3 things you can learn from the world’s best B2B brands

For 19 consecutive years, Interbrand has been conducting its definitive study into the world’s Best Global Brands and, in these volatile times, it’s clear that the brands that will come out on top are the ones with the confidence to be bold and decisive.

There could be no more fitting theme for our 2018 report than ‘Activating Brave’. We examined the role that strong brands play in the transformation of the world’s leading businesses, creating the most impact and delivering exceptional results. These findings apply across both B2C and B2B brands.

When we run our valuation analysis, Interbrand assesses each brand on 10 factors of ‘Brand Strength’. These include factors internal to the organisation, such as clarity and governance, as well as external, customer-related, factors such as authenticity and engagement. We also assess ‘Role of Brand’, which is the influence of the brand in driving customer choice, relative to other factors like price, or product specification. Both Role of Brand and Brand Strength are levers to increase brand value, but more importantly, to drive business growth through a stronger brand.

When we analysed our BGB database, looking specifically at the brands that were either completely or significantly B2B in nature (hereafter, ‘B2B brands’), we identified some interesting findings.

1. Brand in B2B matters

The average B2B Role of Brand is 23%. In other words, nearly a quarter of a B2B purchase decision (for the best B2B brands in the world) is driven by brand. The old adage that ‘you don’t get fired for hiring IBM’ may not be as true as it used to be – IBM’s brand value has declined by an average of 11% over the past five years – but it is clear that B2B buyers are not entirely rational in their decision-making, taking into account factors such as personal reputation and impact on career prospects. Even on the fundamentals like delivery against contract specification, a strong B2B brand will do what strong brands do around the world – engender trust and reduce perceived risk.
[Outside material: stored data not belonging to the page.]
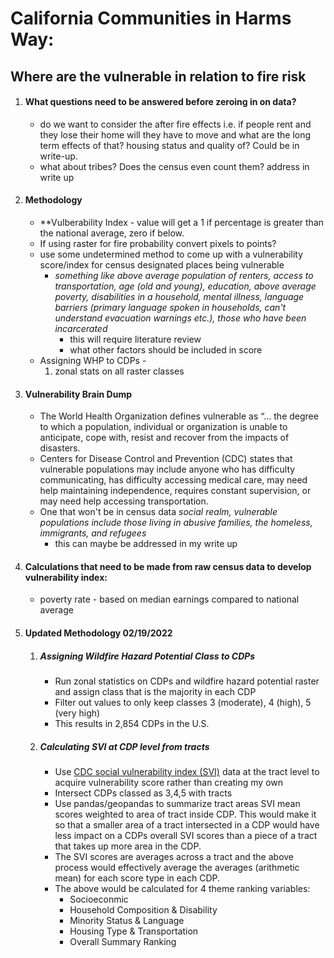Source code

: # California Communities in Harms Way:
## **Where are the vulnerable in relation to fire risk**  

1. #### What questions need to be answered before zeroing in on data?
    - do we want to consider the after fire effects i.e. if people rent and they lose their home will they have to move and what are the long term effects of that? housing status and quality of? Could be in write-up.
    - what about tribes? Does the census even count them? address in write up

2. #### Methodology
     - **Vulberability Index - value will get a 1 if percentage is greater than the national average, zero if below.
     - If using raster for fire probability convert pixels to points?
     - use some undetermined method to come up with a vulnerability score/index for census designated places being vulnerable
        - *something like above average population of renters, access to transportation, age \(old and young\), education, above average poverty, disabilities in a household, mental illness, language barriers \(primary language spoken in households, can't understand evacuation warnings etc.\), those who have been incarcerated*
            - this will require literature review  
            - what other factors should be included in score 
    - Assigning WHP to CDPs - 
         1. zonal stats on all raster classes
         

2. #### Vulnerability Brain Dump
      - The World Health Organization defines vulnerable as “… the degree to which a population, individual or organization is unable to anticipate, cope with, resist and recover from the impacts of disasters.
      -  Centers for Disease Control and Prevention (CDC) states that vulnerable populations may include anyone who has difficulty communicating, has difficulty accessing medical care, may need help maintaining independence, requires constant supervision, or may need help accessing transportation.
      - One that won't be in census data *social realm, vulnerable populations include those living in abusive families, the homeless, immigrants, and refugees*
        - this can maybe be addressed in my write up
3. #### Calculations that need to be made from raw census data to develop vulnerability index: 
      - poverty rate  - based on median earnings compared to national average

4. #### Updated Methodology 02/19/2022  
    
    1. ##### Assigning Wildfire Hazard Potential Class to CDPs
        - Run zonal statistics on CDPs and wildfire hazard potential raster and assign class that is the majority in each CDP
        - Filter out values to only keep classes 3 (moderate), 4 (high), 5 (very high) 
        - This results in 2,854 CDPs in the U.S.  

    2. ##### Calculating SVI at CDP level from tracts  
        - Use [CDC social vulnerability index (SVI)](https://www.atsdr.cdc.gov/placeandhealth/svi/documentation/SVI_documentation_2018.html) data at the tract level to acquire vulnerability score rather than  creating my own
        - Intersect CDPs classed as 3,4,5 with tracts
        - Use pandas/geopandas to summarize tract areas SVI mean scores weighted to area of tract inside CDP. This would make it so that a smaller area of a tract intersected in a CDP would have less impact on a CDPs overall SVI scores than a piece of a tract that takes up more area in the CDP. 
        - The SVI scores are averages across a tract and the above process would effectively average the averages (arithmetic mean) for each score type in each CDP.
        - The above would be calculated for 4 theme ranking variables:
            - Socioeconmic
            - Household Composition & Disability
            - Minority Status & Language
            - Housing Type & Transportation
            - Overall Summary Ranking



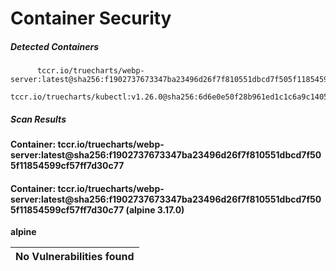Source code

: # Container Security

##### Detected Containers

          tccr.io/truecharts/webp-server:latest@sha256:f1902737673347ba23496d26f7f810551dbcd7f505f11854599cf57ff7d30c77
          tccr.io/truecharts/kubectl:v1.26.0@sha256:6d6e0e50f28b961ed1c1c6a9c140553238641591fbdc9ac7c1a348636f78c552

##### Scan Results

**Container: tccr.io/truecharts/webp-server:latest@sha256:f1902737673347ba23496d26f7f810551dbcd7f505f11854599cf57ff7d30c77**

#### Container: tccr.io/truecharts/webp-server:latest@sha256:f1902737673347ba23496d26f7f810551dbcd7f505f11854599cf57ff7d30c77 (alpine 3.17.0)
    

**alpine**

      
| No Vulnerabilities found         |
|:---------------------------------|

      

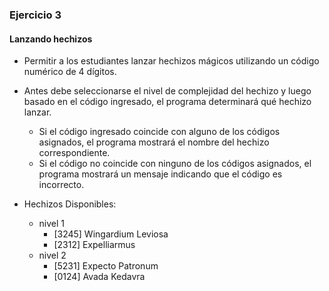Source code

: ### Ejercicio 3 
#### Lanzando hechizos


- Permitir a los estudiantes lanzar hechizos mágicos utilizando un código numérico de 4 dígitos.

- Antes debe seleccionarse el nivel de complejidad del hechizo y luego basado en el código ingresado, el programa determinará qué hechizo lanzar.

    - Si el código ingresado coincide con alguno de los códigos asignados, el programa mostrará el nombre del hechizo correspondiente.
    - Si el código no coincide con ninguno de los códigos asignados, el programa mostrará un mensaje indicando que el código es incorrecto.
    
- Hechizos Disponibles:
    - nivel 1
        - [3245] Wingardium Leviosa
        - [2312] Expelliarmus
    - nivel 2
        - [5231] Expecto Patronum
        - [0124] Avada Kedavra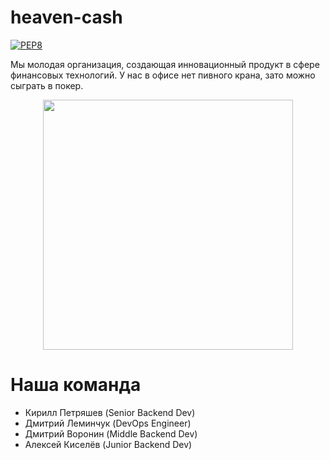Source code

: # heaven-cash
[![PEP8](https://github.com/ScorpKir/heaven-cash/actions/workflows/PEP8.yml/badge.svg?branch=develop&event=pull_request)](https://github.com/ScorpKir/heaven-cash/actions/workflows/PEP8.yml)

Мы молодая организация, создающая инновационный продукт в сфере финансовых технологий. У нас в офисе нет пивного крана, зато можно сыграть в покер.
<p align="center">
  <img src="https://lh3.googleusercontent.com/u/0/drive-viewer/AK7aPaCasb7g80yeqNj2IDzPZLV4kT_10HERQolWlSj0ce050mJjFc08t9PLwtgXiB4FCVtX5C8B9kokgx4_5ZaPPstaxQgA=w1920-h878" width=400 />
</p>

# Наша команда
- Кирилл Петряшев (Senior Backend Dev)
- Дмитрий Леминчук (DevOps Engineer)
- Дмитрий Воронин (Middle Backend Dev)
- Алексей Киселёв (Junior Backend Dev)
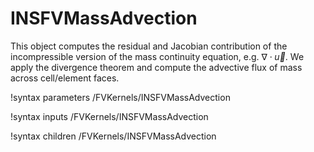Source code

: # INSFVMassAdvection

This object computes the residual and Jacobian contribution of the
incompressible version of the mass continuity equation, e.g. $\nabla\cdot\vec
u$. We apply the divergence theorem and compute the advective flux of mass
across cell/element faces.

!syntax parameters /FVKernels/INSFVMassAdvection

!syntax inputs /FVKernels/INSFVMassAdvection

!syntax children /FVKernels/INSFVMassAdvection
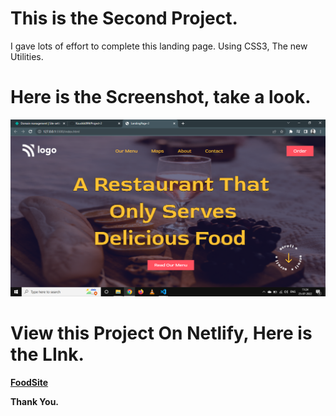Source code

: # This is the Second Project.

I gave lots of effort to complete this landing page. Using CSS3, The new Utilities.

# Here is the Screenshot, take a look.

![Project-02](Overview.png)

# View this Project On Netlify, Here is the LInk.

**[FoodSite](https://newfoodsite.netlify.app/)**

**Thank You.**
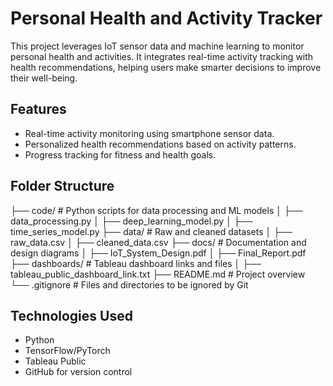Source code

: # Personal Health and Activity Tracker

This project leverages IoT sensor data and machine learning to monitor personal health and activities. It integrates real-time activity tracking with health recommendations, helping users make smarter decisions to improve their well-being.

## Features
- Real-time activity monitoring using smartphone sensor data.
- Personalized health recommendations based on activity patterns.
- Progress tracking for fitness and health goals.

## Folder Structure
├── code/ # Python scripts for data processing and ML models │ ├── data_processing.py │ ├── deep_learning_model.py │ ├── time_series_model.py ├── data/ # Raw and cleaned datasets │ ├── raw_data.csv │ ├── cleaned_data.csv ├── docs/ # Documentation and design diagrams │ ├── IoT_System_Design.pdf │ ├── Final_Report.pdf ├── dashboards/ # Tableau dashboard links and files │ ├── tableau_public_dashboard_link.txt ├── README.md # Project overview └── .gitignore # Files and directories to be ignored by Git



## Technologies Used
- Python
- TensorFlow/PyTorch
- Tableau Public
- GitHub for version control
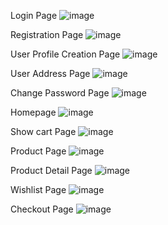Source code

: Login Page
![image](https://github.com/user-attachments/assets/b2af3779-bf14-42b9-bde6-134cea89f557)

Registration Page
![image](https://github.com/user-attachments/assets/cce23d1f-ee09-4d53-a3d7-df2a0ed4ee0f)

User Profile Creation Page
![image](https://github.com/user-attachments/assets/48129563-1bfa-4aff-9fac-20ea2dc9bd01)

User Address Page
![image](https://github.com/user-attachments/assets/df4653ea-c3eb-419f-bbe6-81e00656c819)

Change Password Page
![image](https://github.com/user-attachments/assets/35bdc79b-98a6-499f-b2f2-b1074413f30c)

Homepage
![image](https://github.com/user-attachments/assets/ebed7a3b-4dc8-4ec6-8e10-bfe511cfe5c8)

Show cart Page
![image](https://github.com/user-attachments/assets/8405f134-44ec-4f26-baf0-a6c7b7e09d1c)

Product Page
![image](https://github.com/user-attachments/assets/a66f5621-f37f-4064-8c36-95822a273b5d)

Product Detail Page
![image](https://github.com/user-attachments/assets/6d205d38-123a-4962-b703-5ad59ac23262)

Wishlist Page
![image](https://github.com/user-attachments/assets/71e4203d-e88f-4c9a-add0-2f6a6063b2f6)

Checkout Page
![image](https://github.com/user-attachments/assets/50f3b251-ff48-4f1e-a0bf-d6349a87731e)







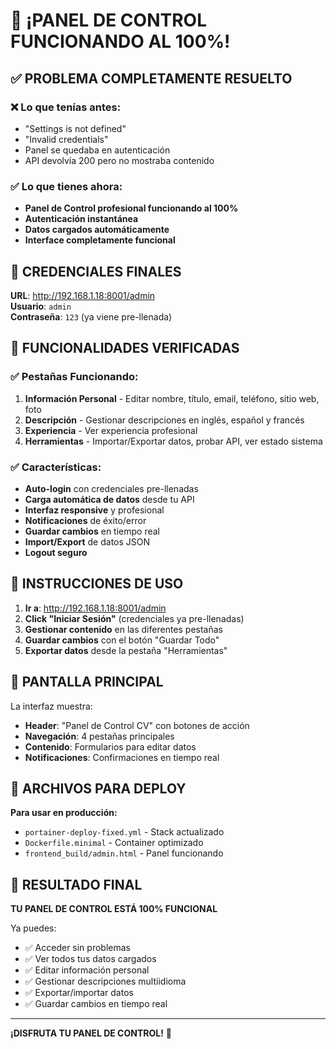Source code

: # 🎉 ¡PANEL DE CONTROL FUNCIONANDO AL 100%!

## ✅ PROBLEMA COMPLETAMENTE RESUELTO

### ❌ Lo que tenías antes:
- "Settings is not defined" 
- "Invalid credentials"
- Panel se quedaba en autenticación
- API devolvía 200 pero no mostraba contenido

### ✅ Lo que tienes ahora:
- **Panel de Control profesional funcionando al 100%**
- **Autenticación instantánea**
- **Datos cargados automáticamente**
- **Interface completamente funcional**

## 🔑 CREDENCIALES FINALES

**URL**: http://192.168.1.18:8001/admin  
**Usuario**: `admin`  
**Contraseña**: `123` (ya viene pre-llenada)

## 🎯 FUNCIONALIDADES VERIFICADAS

### ✅ Pestañas Funcionando:
1. **Información Personal** - Editar nombre, título, email, teléfono, sitio web, foto
2. **Descripción** - Gestionar descripciones en inglés, español y francés  
3. **Experiencia** - Ver experiencia profesional
4. **Herramientas** - Importar/Exportar datos, probar API, ver estado sistema

### ✅ Características:
- **Auto-login** con credenciales pre-llenadas
- **Carga automática de datos** desde tu API
- **Interfaz responsive** y profesional
- **Notificaciones** de éxito/error
- **Guardar cambios** en tiempo real
- **Import/Export** de datos JSON
- **Logout seguro**

## 🚀 INSTRUCCIONES DE USO

1. **Ir a**: http://192.168.1.18:8001/admin
2. **Click "Iniciar Sesión"** (credenciales ya pre-llenadas)
3. **Gestionar contenido** en las diferentes pestañas
4. **Guardar cambios** con el botón "Guardar Todo"
5. **Exportar datos** desde la pestaña "Herramientas"

## 📱 PANTALLA PRINCIPAL

La interfaz muestra:
- **Header**: "Panel de Control CV" con botones de acción
- **Navegación**: 4 pestañas principales
- **Contenido**: Formularios para editar datos
- **Notificaciones**: Confirmaciones en tiempo real

## 🔧 ARCHIVOS PARA DEPLOY

**Para usar en producción:**
- `portainer-deploy-fixed.yml` - Stack actualizado
- `Dockerfile.minimal` - Container optimizado  
- `frontend_build/admin.html` - Panel funcionando

## 🎊 RESULTADO FINAL

**TU PANEL DE CONTROL ESTÁ 100% FUNCIONAL**

Ya puedes:
- ✅ Acceder sin problemas
- ✅ Ver todos tus datos cargados
- ✅ Editar información personal
- ✅ Gestionar descripciones multiidioma
- ✅ Exportar/importar datos
- ✅ Guardar cambios en tiempo real

---
**¡DISFRUTA TU PANEL DE CONTROL!** 🚀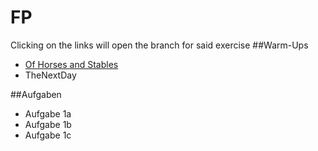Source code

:# FP
Clicking on the links will open the branch for said exercise
##Warm-Ups
* [Of Horses and Stables](https://github.com/Valon1551/FP/tree/HorseStable)
* TheNextDay

##Aufgaben
* Aufgabe 1a
* Aufgabe 1b
* Aufgabe 1c
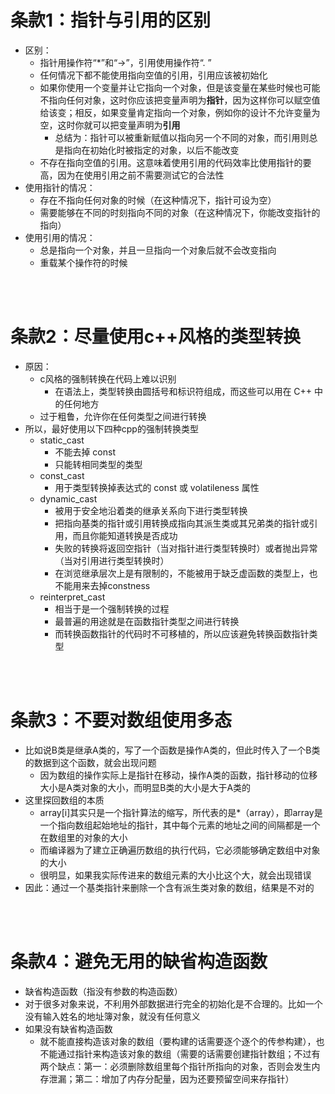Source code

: # 条款1：指针与引用的区别

- 区别：
  - 指针用操作符“*”和“->”，引用使用操作符“. ”
  - 任何情况下都不能使用指向空值的引用，引用应该被初始化
  - 如果你使用一个变量并让它指向一个对象，但是该变量在某些时候也可能不指向任何对象，这时你应该把变量声明为**指针**，因为这样你可以赋空值给该变；相反，如果变量肯定指向一个对象，例如你的设计不允许变量为空，这时你就可以把变量声明为**引用**
    - 总结为：指针可以被重新赋值以指向另一个不同的对象，而引用则总是指向在初始化时被指定的对象，以后不能改变
  - 不存在指向空值的引用。这意味着使用引用的代码效率比使用指针的要高，因为在使用引用之前不需要测试它的合法性
- 使用指针的情况：
  - 存在不指向任何对象的时候（在这种情况下，指针可设为空）
  - 需要能够在不同的时刻指向不同的对象（在这种情况下，你能改变指针的指向）
- 使用引用的情况：
  - 总是指向一个对象，并且一旦指向一个对象后就不会改变指向
  - 重载某个操作符的时候

<br/>

<br/>

# 条款2：尽量使用c++风格的类型转换

- 原因：
  - c风格的强制转换在代码上难以识别
    - 在语法上，类型转换由圆括号和标识符组成，而这些可以用在 C++ 中的任何地方
  - 过于粗鲁，允许你在任何类型之间进行转换
- 所以，最好使用以下四种cpp的强制转换类型
  - static_cast
    - 不能去掉 const 
    - 只能转相同类型的类型
  - const_cast
    - 用于类型转换掉表达式的 const 或 volatileness 属性
  - dynamic_cast
    - 被用于安全地沿着类的继承关系向下进行类型转换
    - 把指向基类的指针或引用转换成指向其派生类或其兄弟类的指针或引用，而且你能知道转换是否成功
    - 失败的转换将返回空指针（当对指针进行类型转换时）或者抛出异常（当对引用进行类型转换时）
    - 在浏览继承层次上是有限制的，不能被用于缺乏虚函数的类型上，也不能用来去掉constness
  - reinterpret_cast
    - 相当于是一个强制转换的过程
    - 最普遍的用途就是在函数指针类型之间进行转换
    - 而转换函数指针的代码时不可移植的，所以应该避免转换函数指针类型

<br/>

<br/>

# 条款3：不要对数组使用多态

- 比如说B类是继承A类的，写了一个函数是操作A类的，但此时传入了一个B类的数据到这个函数，就会出现问题
  - 因为数组的操作实际上是指针在移动，操作A类的函数，指针移动的位移大小是A类对象的大小，而明显B类的大小是大于A类的
- 这里探回数组的本质
  - array[i]其实只是一个指针算法的缩写，所代表的是*（array），即array是一个指向数组起始地址的指针，其中每个元素的地址之间的间隔都是一个在数组里的对象的大小
  - 而编译器为了建立正确遍历数组的执行代码，它必须能够确定数组中对象的大小
  - 很明显，如果我实际传进来的数组元素的大小比这个大，就会出现错误
- 因此：通过一个基类指针来删除一个含有派生类对象的数组，结果是不对的

<br/>

<br/>

# 条款4：避免无用的缺省构造函数

- 缺省构造函数（指没有参数的构造函数）
- 对于很多对象来说，不利用外部数据进行完全的初始化是不合理的。比如一个没有输入姓名的地址簿对象，就没有任何意义
- 如果没有缺省构造函数
  - 就不能直接构造该对象的数组（要构建的话需要逐个逐个的传参构建），也不能通过指针来构造该对象的数组（需要的话需要创建指针数组；不过有两个缺点：第一：必须删除数组里每个指针所指向的对象，否则会发生内存泄漏；第二：增加了内存分配量，因为还要预留空间来存指针）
2. Winning cultures create winning businesses

The fastest-growing B2B brands over the past five years have significantly increased their performance on clarity and commitment Brand Strength factors. This highlights how important it is for B2B brands first to be crystal clear about what they stand for and what makes them different and, second, committed to living up to that promise in everything they do.

Salesforce is one of the fastest growing brands in BGB this year, growing by 23%. This growth is underpinned by a very focussed commitment to the brand and culture within the business, at the core of which is the Hawaiian concept of ‘Ohana’. This stems from a sabbatical CEO Marc Benioff took in the late 90s in Hawaii. In Hawaiian culture, Ohana represents the idea that families – blood-related, adopted, or intentional – are bound together, and that family members are responsible for one another. When he created Salesforce in 1999, he made sure Ohana was in the company’s foundations. Salesforce ranks number one in the 2018 Fortune 100 Best Companies to Work For.

3. To the self-disruptors the spoils

Our analysis shows that the top 10 fastest-growing B2B brands score significantly higher on two specific factors: Relevance and Responsiveness. 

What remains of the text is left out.